## How to complete this task:
Check each line of the entries below for the string "operation"; copy every line where it appears.
***** Raw data *****
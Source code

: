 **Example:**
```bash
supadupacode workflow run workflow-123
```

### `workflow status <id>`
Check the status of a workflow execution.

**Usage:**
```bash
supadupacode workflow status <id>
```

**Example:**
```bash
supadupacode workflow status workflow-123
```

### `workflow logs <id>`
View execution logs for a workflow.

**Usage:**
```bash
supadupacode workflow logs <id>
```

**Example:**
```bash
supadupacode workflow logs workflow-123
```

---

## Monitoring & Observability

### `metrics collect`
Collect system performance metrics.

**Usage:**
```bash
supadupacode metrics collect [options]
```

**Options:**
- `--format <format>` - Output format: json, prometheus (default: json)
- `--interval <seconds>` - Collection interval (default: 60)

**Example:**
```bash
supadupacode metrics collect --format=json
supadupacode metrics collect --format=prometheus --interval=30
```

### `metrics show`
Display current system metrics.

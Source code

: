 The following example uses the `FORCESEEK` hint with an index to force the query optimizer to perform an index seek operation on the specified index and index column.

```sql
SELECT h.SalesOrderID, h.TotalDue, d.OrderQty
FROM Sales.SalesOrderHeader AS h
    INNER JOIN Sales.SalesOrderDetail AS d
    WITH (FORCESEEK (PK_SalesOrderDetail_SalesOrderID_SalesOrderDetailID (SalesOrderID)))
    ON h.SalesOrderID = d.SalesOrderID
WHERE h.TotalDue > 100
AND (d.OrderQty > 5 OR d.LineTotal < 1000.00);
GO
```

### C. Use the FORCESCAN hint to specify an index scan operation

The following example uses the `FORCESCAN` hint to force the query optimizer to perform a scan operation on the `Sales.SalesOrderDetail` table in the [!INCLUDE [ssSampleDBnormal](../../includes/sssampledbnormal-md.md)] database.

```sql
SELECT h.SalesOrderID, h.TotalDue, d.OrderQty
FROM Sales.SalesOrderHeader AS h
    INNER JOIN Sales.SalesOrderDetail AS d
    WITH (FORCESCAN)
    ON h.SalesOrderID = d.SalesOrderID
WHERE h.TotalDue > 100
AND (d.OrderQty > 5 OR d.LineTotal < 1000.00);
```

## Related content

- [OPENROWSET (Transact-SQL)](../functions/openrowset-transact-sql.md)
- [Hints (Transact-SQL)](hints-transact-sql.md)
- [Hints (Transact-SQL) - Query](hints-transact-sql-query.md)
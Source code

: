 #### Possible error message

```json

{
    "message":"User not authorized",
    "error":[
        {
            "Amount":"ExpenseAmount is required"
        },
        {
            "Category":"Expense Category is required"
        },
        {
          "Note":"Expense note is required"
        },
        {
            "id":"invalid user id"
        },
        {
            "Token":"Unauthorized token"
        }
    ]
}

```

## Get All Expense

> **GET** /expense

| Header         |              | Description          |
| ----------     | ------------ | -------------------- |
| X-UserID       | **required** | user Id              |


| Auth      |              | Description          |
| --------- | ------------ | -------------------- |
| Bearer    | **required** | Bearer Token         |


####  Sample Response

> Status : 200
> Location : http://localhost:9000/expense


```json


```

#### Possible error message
*****
## Response:
: The following example uses the `FORCESEEK` hint with an index to force the query optimizer to perform an index seek operation on the specified index and index column.
### C. Use the FORCESCAN hint to specify an index scan operation
The following example uses the `FORCESCAN` hint to force the query optimizer to perform a scan operation on the `Sales.SalesOrderDetail` table in the [!INCLUDE [ssSampleDBnormal](../../includes/sssampledbnormal-md.md)] database.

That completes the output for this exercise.